* _AIM OF THE EXERCISE_
Give back only the lines in the records below from the one with "for context initialization" to the one with "- [x] Create nested", both inclusive, word for word.

* _INPUT MATERIAL_
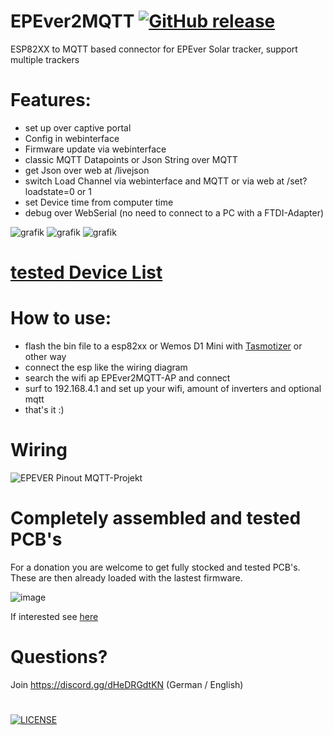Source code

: # EPEver2MQTT  [![GitHub release](https://img.shields.io/github/release/softwarecrash/EPEver2MQTT?include_prereleases=&sort=semver&color=blue)](https://github.com/softwarecrash/EPEver2MQTT/releases/latest)
ESP82XX to MQTT based connector for EPEver Solar tracker, support multiple trackers

# Features:
- set up over captive portal
- Config in webinterface
- Firmware update via webinterface
- classic MQTT Datapoints or Json String over MQTT
- get Json over web at /livejson
- switch Load Channel via webinterface and MQTT or via web at /set?loadstate=0 or 1
- set Device time from computer time
- debug over WebSerial (no need to connect to a PC with a FTDI-Adapter)

![grafik](https://user-images.githubusercontent.com/44615614/230722020-9ee2ef7e-0f98-4094-83f2-994f6211ecad.png)
![grafik](https://user-images.githubusercontent.com/44615614/230722025-69865c5b-da78-4ed5-897f-6f1b389e878c.png)
![grafik](https://user-images.githubusercontent.com/44615614/230722029-4481645d-6a2b-47da-9472-c2f1f49fc21e.png)



# [tested Device List](https://github.com/softwarecrash/EPEver2MQTT/wiki/Working-Devices)


# How to use:
- flash the bin file to a esp82xx or Wemos D1 Mini with [Tasmotizer](https://github.com/tasmota/tasmotizer/releases) or other way
- connect the esp like the wiring diagram
- search the wifi ap EPEver2MQTT-AP and connect
- surf to 192.168.4.1 and set up your wifi, amount of inverters and optional mqtt
- that's it :)

# Wiring
![EPEVER Pinout MQTT-Projekt](https://github.com/softwarecrash/EPEver2MQTT/assets/17761850/5dd5caa6-cda8-4ed6-bee4-a13ef7d1de22)

# Completely assembled and tested PCB's

For a donation you are welcome to get fully stocked and tested PCB's. These are then already loaded with the lastest firmware.

![image](https://github.com/softwarecrash/EPEver2MQTT/assets/17761850/0a9ff025-1992-49d0-b7f1-9ea1a1bc7f2a)

If interested see [here](https://all-solutions.github.io/PCBs/epever2mqtt.html)


# Questions? 
Join https://discord.gg/dHeDRGdtKN (German / English)
#
[![LICENSE](https://licensebuttons.net/l/by-nc-sa/4.0/88x31.png)](https://creativecommons.org/licenses/by-nc-sa/4.0/)

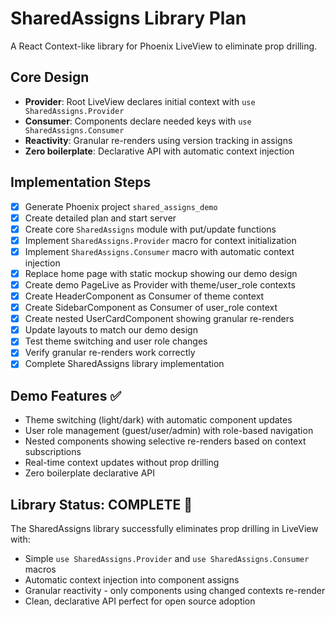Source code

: # SharedAssigns Library Plan

A React Context-like library for Phoenix LiveView to eliminate prop drilling.

## Core Design
- **Provider**: Root LiveView declares initial context with `use SharedAssigns.Provider`
- **Consumer**: Components declare needed keys with `use SharedAssigns.Consumer`
- **Reactivity**: Granular re-renders using version tracking in assigns
- **Zero boilerplate**: Declarative API with automatic context injection

## Implementation Steps
- [x] Generate Phoenix project `shared_assigns_demo`
- [x] Create detailed plan and start server
- [x] Create core `SharedAssigns` module with put/update functions
- [x] Implement `SharedAssigns.Provider` macro for context initialization  
- [x] Implement `SharedAssigns.Consumer` macro with automatic context injection
- [x] Replace home page with static mockup showing our demo design
- [x] Create demo PageLive as Provider with theme/user_role contexts
- [x] Create HeaderComponent as Consumer of theme context
- [x] Create SidebarComponent as Consumer of user_role context  
- [x] Create nested UserCardComponent showing granular re-renders
- [x] Update layouts to match our demo design
- [x] Test theme switching and user role changes
- [x] Verify granular re-renders work correctly
- [x] Complete SharedAssigns library implementation

## Demo Features ✅
- Theme switching (light/dark) with automatic component updates
- User role management (guest/user/admin) with role-based navigation
- Nested components showing selective re-renders based on context subscriptions
- Real-time context updates without prop drilling
- Zero boilerplate declarative API

## Library Status: COMPLETE 🎉
The SharedAssigns library successfully eliminates prop drilling in LiveView with:
- Simple `use SharedAssigns.Provider` and `use SharedAssigns.Consumer` macros
- Automatic context injection into component assigns
- Granular reactivity - only components using changed contexts re-render
- Clean, declarative API perfect for open source adoption

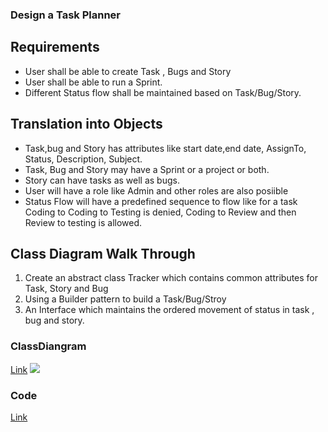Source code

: ### Design a Task Planner

## Requirements
- User shall be able to create Task , Bugs and Story
- User shall be able to run a Sprint.
- Different Status flow shall be maintained based on Task/Bug/Story.

## Translation into Objects
- Task,bug and Story has attributes like start date,end date, AssignTo, Status, Description, Subject.
- Task, Bug and Story may have a Sprint or a project or both.
- Story can have tasks as well as bugs.
- User will have a role like Admin and other roles are also posiible
- Status Flow will have a predefined sequence to flow like for a task Coding to Coding to Testing is denied, Coding to Review and then Review to testing is allowed.


## Class Diagram Walk Through
1. Create an abstract class Tracker which contains common attributes for Task, Story and Bug
2. Using a Builder pattern to build a Task/Bug/Stroy
3. An Interface which maintains the ordered movement of status in task , bug and story.


### ClassDiangram
[Link](https://github.com/mkumar9009/BoilerPlates/blob/main/TaskPlanner.drawio.png)
<img src="https://github.com/mkumar9009/BoilerPlates/blob/main/TaskPlanner.drawio.png?raw=true" >

### Code 
[Link](https://github.com/mkumar9009/BoilerPlates/tree/main/TaskPlanner)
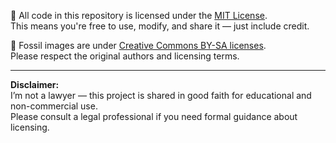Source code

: 
🧠 All code in this repository is licensed under the [MIT License](./LICENSE).  
This means you're free to use, modify, and share it — just include credit.

🦴 Fossil images are under [Creative Commons BY-SA licenses](./NOTICE.md).  
Please respect the original authors and licensing terms.

---

**Disclaimer:**  
I’m not a lawyer — this project is shared in good faith for educational and non-commercial use.  
Please consult a legal professional if you need formal guidance about licensing.


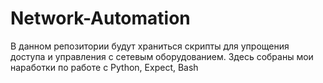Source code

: # Network-Automation
В данном репозитории будут храниться скрипты для упрощения доступа и управления с сетевым оборудованием.
Здесь собраны мои наработки по работе с Python, Expect, Bash
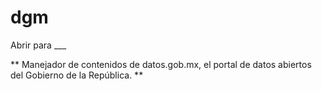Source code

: # dgm
Abrir para ___

** Manejador de contenidos de datos.gob.mx, el portal de datos abiertos del Gobierno de la República. **

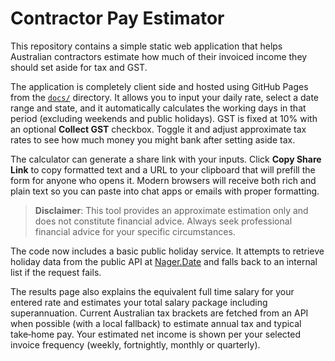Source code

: # Contractor Pay Estimator

This repository contains a simple static web application that helps Australian contractors estimate how much of their invoiced income they should set aside for tax and GST.

The application is completely client side and hosted using GitHub Pages from the [`docs/`](docs/) directory.
It allows you to input your daily rate, select a date range and state, and it automatically calculates the working days in that period (excluding weekends and public holidays).
GST is fixed at 10% with an optional **Collect GST** checkbox. Toggle it and adjust approximate tax rates to see how much money you might bank after setting aside tax.

The calculator can generate a share link with your inputs. Click **Copy Share Link** to copy formatted text and a URL to your clipboard that will prefill the form for anyone who opens it. Modern browsers will receive both rich and plain text so you can paste into chat apps or emails with proper formatting.

> **Disclaimer**: This tool provides an approximate estimation only and does not constitute financial advice. Always seek professional financial advice for your specific circumstances.

The code now includes a basic public holiday service. It attempts to retrieve holiday data from the public API at [Nager.Date](https://date.nager.at) and falls back to an internal list if the request fails.

The results page also explains the equivalent full time salary for your entered rate and estimates your total salary package including superannuation. Current Australian tax brackets are fetched from an API when possible (with a local fallback) to estimate annual tax and typical take‑home pay. Your estimated net income is shown per your selected invoice frequency (weekly, fortnightly, monthly or quarterly).

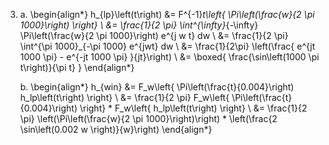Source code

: <!--
The latex template is in default.latex.

To render to PDF, install pandoc and latex. Then, run make.
-->

3)  a.  \begin{align*}
            h_{lp}\left(t\right) &= 
                F^{-1}_t\left\{
                    \Pi\left(\frac{w}{2 \pi 1000}\right)
                \right\} \\
            &= \frac{1}{2 \pi} 
                \int^{\infty}_{-\infty} 
                    \Pi\left(\frac{w}{2 \pi 1000}\right) 
                    e^{j w t} 
                dw \\ 
            &= \frac{1}{2 \pi}
                \int^{\pi 1000}_{-\pi 1000} e^{jwt} dw \\ 
            &= \frac{1}{2\pi} 
                \left(\frac{
                    e^{jt 1000 \pi} - 
                    e^{-jt 1000 \pi}
                }{jt}\right) \\
            &= \boxed{
                    \frac{\sin\left(1000 \pi t\right)}{\pi t}
                }
        \end{align*}
    
    b.  \begin{align*}
            h_{win} &= F_w\left\{
                    \Pi\left(\frac{t}{0.004}\right) 
                    h_lp\left(t\right)
                \right\} \\
            &= \frac{1}{2 \pi} 
                F_w\left\{
                    \Pi\left(\frac{t}{0.004}\right)
                \right\} * 
                F_w\left\{
                    h_lp\left(t\right)
                \right\} \\
            &= \frac{1}{2 \pi} 
                \left(\Pi\left(\frac{w}{2 \pi 1000}\right)\right) * 
                \left(\frac{2 \sin\left(0.002 w \right)}{w}\right)
        \end{align*}

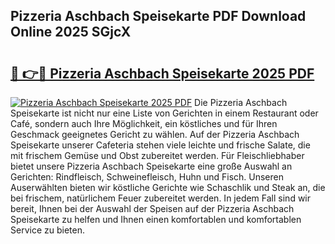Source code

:## Pizzeria Aschbach Speisekarte PDF Download Online 2025 SGjcX

# <h2><a href="http://gceghv.nevu.top/?p=Pizzeria+Aschbach+Speisekarte">🔗 👉🔴 Pizzeria Aschbach Speisekarte 2025 PDF</a></h2>

[![Pizzeria Aschbach Speisekarte 2025 PDF](https://i.imgur.com/dBaPXMq.png)](http://gceghv.nevu.top/?p=Pizzeria+Aschbach+Speisekarte)
Die Pizzeria Aschbach Speisekarte ist nicht nur eine Liste von Gerichten in einem Restaurant oder Café, sondern auch Ihre Möglichkeit, ein köstliches und für Ihren Geschmack geeignetes Gericht zu wählen. Auf der Pizzeria Aschbach Speisekarte unserer Cafeteria stehen viele leichte und frische Salate, die mit frischem Gemüse und Obst zubereitet werden. Für Fleischliebhaber bietet unsere Pizzeria Aschbach Speisekarte eine große Auswahl an Gerichten: Rindfleisch, Schweinefleisch, Huhn und Fisch. Unseren Auserwählten bieten wir köstliche Gerichte wie Schaschlik und Steak an, die bei frischem, natürlichem Feuer zubereitet werden. In jedem Fall sind wir bereit, Ihnen bei der Auswahl der Speisen auf der Pizzeria Aschbach Speisekarte zu helfen und Ihnen einen komfortablen und komfortablen Service zu bieten.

* _RESPONSE TO THE TASK_
- [x] Implement `SharedAssigns.Provider` macro for context initialization  
- [x] Implement `SharedAssigns.Consumer` macro with automatic context injection
- [x] Replace home page with static mockup showing our demo design
- [x] Create demo PageLive as Provider with theme/user_role contexts
- [x] Create HeaderComponent as Consumer of theme context
- [x] Create SidebarComponent as Consumer of user_role context  
- [x] Create nested UserCardComponent showing granular re-renders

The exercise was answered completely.